President Trump's public call to "nationalize" elections and suggestions that ICE or allied activists appear at polling places, combined with DOJ pressure and raids such as in Fulton County, heighten political and legal risk ahead of the midterms and could erode confidence in electoral outcomes. Polling shows six-in-ten Americans disapprove of ICE (about 30% approve), with 91% of Democrats and 66% of independents disapproving while 73% of Republicans approve, and the administration is leveraging appropriations — including an offer to unfreeze roughly $16 billion for the Gateway Hudson River tunnel tied to renaming major transport hubs — raising the prospect of budget fights, partial shutdown impacts on agencies like TSA/FEMA/Coast Guard and broader policy uncertainty for markets.

Analysis

Market structure: Political rhetoric about “nationalizing” elections and aggressive ICE actions favor homeland-security contractors, cybersecurity and surveillance vendors (measurable budget reallocation of DHS/ICE could lift FY27 bookings by mid-teens for prime contractors). Airlines, airport operators and travel-dependent consumer discretionary names face elevated operational risk (TSA/Coast Guard staffing shocks) that can depress near-term volumes by 3–8% on targeted shutdowns or partial funding gaps. Risk assessment: Tail risks include a constitutional/legal crisis or coordinated state-federal enforcement at polls that materially undermines U.S. governance confidence — low probability (<5%) but high impact (multi-standard-deviation equity sell-off, T-bill illiquidity).

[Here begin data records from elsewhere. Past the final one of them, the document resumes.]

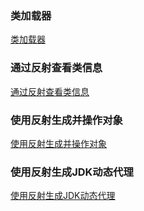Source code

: ### 类加载器
[类加载器](https://github.com/ningbaoqi/Java/blob/master/README-load.md)
### 通过反射查看类信息
[通过反射查看类信息](https://github.com/ningbaoqi/Java/blob/master/README-f1.md)
### 使用反射生成并操作对象
[使用反射生成并操作对象](https://github.com/ningbaoqi/Java/blob/master/README-f2.md)
### 使用反射生成JDK动态代理
[使用反射生成JDK动态代理](https://github.com/ningbaoqi/Java/blob/master/README-f3.md)
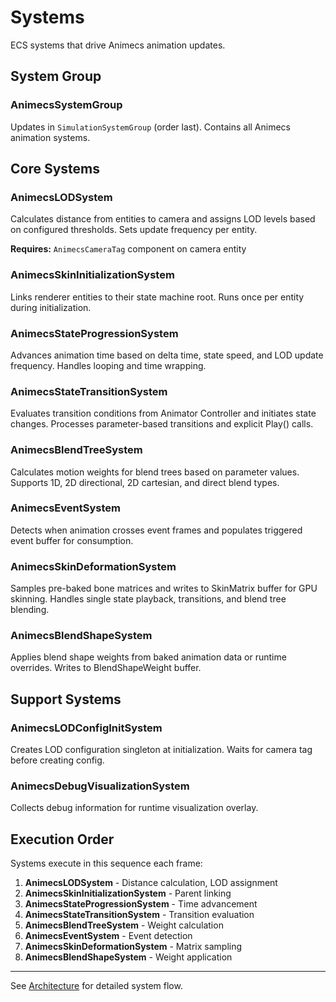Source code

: # Systems

ECS systems that drive Animecs animation updates.

## System Group

### AnimecsSystemGroup

Updates in `SimulationSystemGroup` (order last). Contains all Animecs animation systems.

## Core Systems

### AnimecsLODSystem

Calculates distance from entities to camera and assigns LOD levels based on configured thresholds. Sets update frequency per entity.

**Requires:** `AnimecsCameraTag` component on camera entity

### AnimecsSkinInitializationSystem

Links renderer entities to their state machine root. Runs once per entity during initialization.

### AnimecsStateProgressionSystem

Advances animation time based on delta time, state speed, and LOD update frequency. Handles looping and time wrapping.

### AnimecsStateTransitionSystem

Evaluates transition conditions from Animator Controller and initiates state changes. Processes parameter-based transitions and explicit Play() calls.

### AnimecsBlendTreeSystem

Calculates motion weights for blend trees based on parameter values. Supports 1D, 2D directional, 2D cartesian, and direct blend types.

### AnimecsEventSystem

Detects when animation crosses event frames and populates triggered event buffer for consumption.

### AnimecsSkinDeformationSystem

Samples pre-baked bone matrices and writes to SkinMatrix buffer for GPU skinning. Handles single state playback, transitions, and blend tree blending.

### AnimecsBlendShapeSystem

Applies blend shape weights from baked animation data or runtime overrides. Writes to BlendShapeWeight buffer.

## Support Systems

### AnimecsLODConfigInitSystem

Creates LOD configuration singleton at initialization. Waits for camera tag before creating config.

### AnimecsDebugVisualizationSystem

Collects debug information for runtime visualization overlay.

## Execution Order

Systems execute in this sequence each frame:

1. **AnimecsLODSystem** - Distance calculation, LOD assignment
2. **AnimecsSkinInitializationSystem** - Parent linking
3. **AnimecsStateProgressionSystem** - Time advancement
4. **AnimecsStateTransitionSystem** - Transition evaluation
5. **AnimecsBlendTreeSystem** - Weight calculation
6. **AnimecsEventSystem** - Event detection
7. **AnimecsSkinDeformationSystem** - Matrix sampling
8. **AnimecsBlendShapeSystem** - Weight application

---

See [Architecture](../manual/architecture.md) for detailed system flow.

Immediate (days) risk = volatility spikes and flight-to-quality; short-term (weeks–months) = sectoral rerating; long-term (quarters–years) = higher risk premia for U.S. assets and heavier homeland-security budgets. Trade implications: Position for policy-driven defense/cyber upside while hedging event risk: buy selective primes and software names and short travel/airline exposure; prefer option structures to cap downside (3–6 month horizons). Cross-asset: expect T-note demand (yields down 10–30bp on risk-off), USD support, gold upside and VIX spikes — suitable for tactical volatility buys. Contrarian view: The market may overprice permanent budget reallocation; procurement cycles are 12–36 months so near-term announcements won’t instantly translate to revenue — avoid paying up >25x forward for defense/software names. Historical parallels (post-2016 political shocks) show mean reversion within 6–12 months absent legislative change, so scale into positions and use event-driven triggers to add.